*ACTION ITEM*:
Restate each line of the listing exactly, without carrying over any pictures.

*RECORDS TO USE*:
--------------------------------------------------

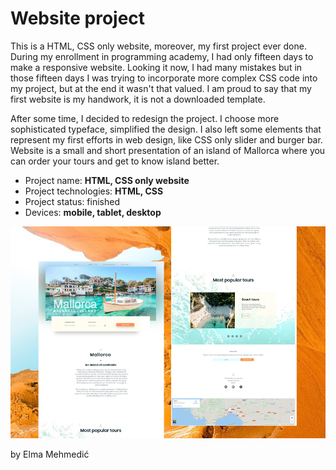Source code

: # Website project

This is a HTML, CSS only website, moreover, my first project ever done. During my enrollment in programming academy, I had only fifteen days to make a responsive website.
Looking it now, I had many mistakes but in those fifteen days I was trying to incorporate more complex CSS code into my project, but at the end it wasn't that valued.
I am proud to say that my first website is my handwork, it is not a downloaded template. 

After some time, I decided to redesign the project. I choose more sophisticated typeface, simplified the design. I also left some elements that represent my first efforts in web design, like CSS only slider and burger bar.
Website is a small and short presentation of an island of Mallorca where you can order your tours and get to know island better.


* Project name: __HTML, CSS only website__
* Project technologies: __HTML, CSS__
* Project status: finished
* Devices: __mobile, tablet, desktop__

<img src="website_design.jpg" 
raw=true
alt="website design"/>

by Elma Mehmedić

--------------------------------------------------

*ANSWER TO THE EXERCISE*:
Source code

: # Website project

This is a HTML, CSS only website, moreover, my first project ever done. During my enrollment in programming academy, I had only fifteen days to make a responsive website.
Looking it now, I had many mistakes but in those fifteen days I was trying to incorporate more complex CSS code into my project, but at the end it wasn't that valued.
I am proud to say that my first website is my handwork, it is not a downloaded template. 

After some time, I decided to redesign the project. I choose more sophisticated typeface, simplified the design. I also left some elements that represent my first efforts in web design, like CSS only slider and burger bar.
Website is a small and short presentation of an island of Mallorca where you can order your tours and get to know island better.


* Project name: __HTML, CSS only website__
* Project technologies: __HTML, CSS__
* Project status: finished
* Devices: __mobile, tablet, desktop__

<img src="website_design.jpg" 
raw=true
alt="website design"/>

by Elma Mehmedić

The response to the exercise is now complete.